= EXERCISE REQUIREMENTS =
Needed from the data below: all lines that contain the word "they".

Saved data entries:
****************************************

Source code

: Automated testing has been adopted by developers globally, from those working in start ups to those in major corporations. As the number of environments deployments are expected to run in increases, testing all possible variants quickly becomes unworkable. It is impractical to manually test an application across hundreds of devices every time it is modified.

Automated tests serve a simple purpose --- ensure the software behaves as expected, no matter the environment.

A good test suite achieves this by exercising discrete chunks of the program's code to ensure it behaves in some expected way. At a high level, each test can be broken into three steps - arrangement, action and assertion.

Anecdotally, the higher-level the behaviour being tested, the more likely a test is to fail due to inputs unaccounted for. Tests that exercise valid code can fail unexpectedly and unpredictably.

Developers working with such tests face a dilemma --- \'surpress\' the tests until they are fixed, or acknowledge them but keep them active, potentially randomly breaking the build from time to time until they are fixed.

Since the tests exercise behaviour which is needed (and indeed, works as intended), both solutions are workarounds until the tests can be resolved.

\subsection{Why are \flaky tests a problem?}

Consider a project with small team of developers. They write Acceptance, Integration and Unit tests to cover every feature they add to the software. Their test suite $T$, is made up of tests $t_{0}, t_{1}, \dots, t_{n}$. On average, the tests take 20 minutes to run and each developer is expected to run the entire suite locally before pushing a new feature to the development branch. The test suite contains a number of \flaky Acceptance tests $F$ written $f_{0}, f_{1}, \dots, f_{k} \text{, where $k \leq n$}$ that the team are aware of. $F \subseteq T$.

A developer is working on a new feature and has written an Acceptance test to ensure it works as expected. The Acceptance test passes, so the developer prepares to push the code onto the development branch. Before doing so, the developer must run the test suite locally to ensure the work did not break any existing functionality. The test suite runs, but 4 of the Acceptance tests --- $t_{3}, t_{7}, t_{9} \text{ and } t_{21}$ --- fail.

****************************************

= WRITTEN SOLUTION =
Developers working with such tests face a dilemma --- \'surpress\' the tests until they are fixed, or acknowledge them but keep them active, potentially randomly breaking the build from time to time until they are fixed.
Consider a project with small team of developers. They write Acceptance, Integration and Unit tests to cover every feature they add to the software. Their test suite $T$, is made up of tests $t_{0}, t_{1}, \dots, t_{n}$. On average, the tests take 20 minutes to run and each developer is expected to run the entire suite locally before pushing a new feature to the development branch. The test suite contains a number of \flaky Acceptance tests $F$ written $f_{0}, f_{1}, \dots, f_{k} \text{, where $k \leq n$}$ that the team are aware of. $F \subseteq T$.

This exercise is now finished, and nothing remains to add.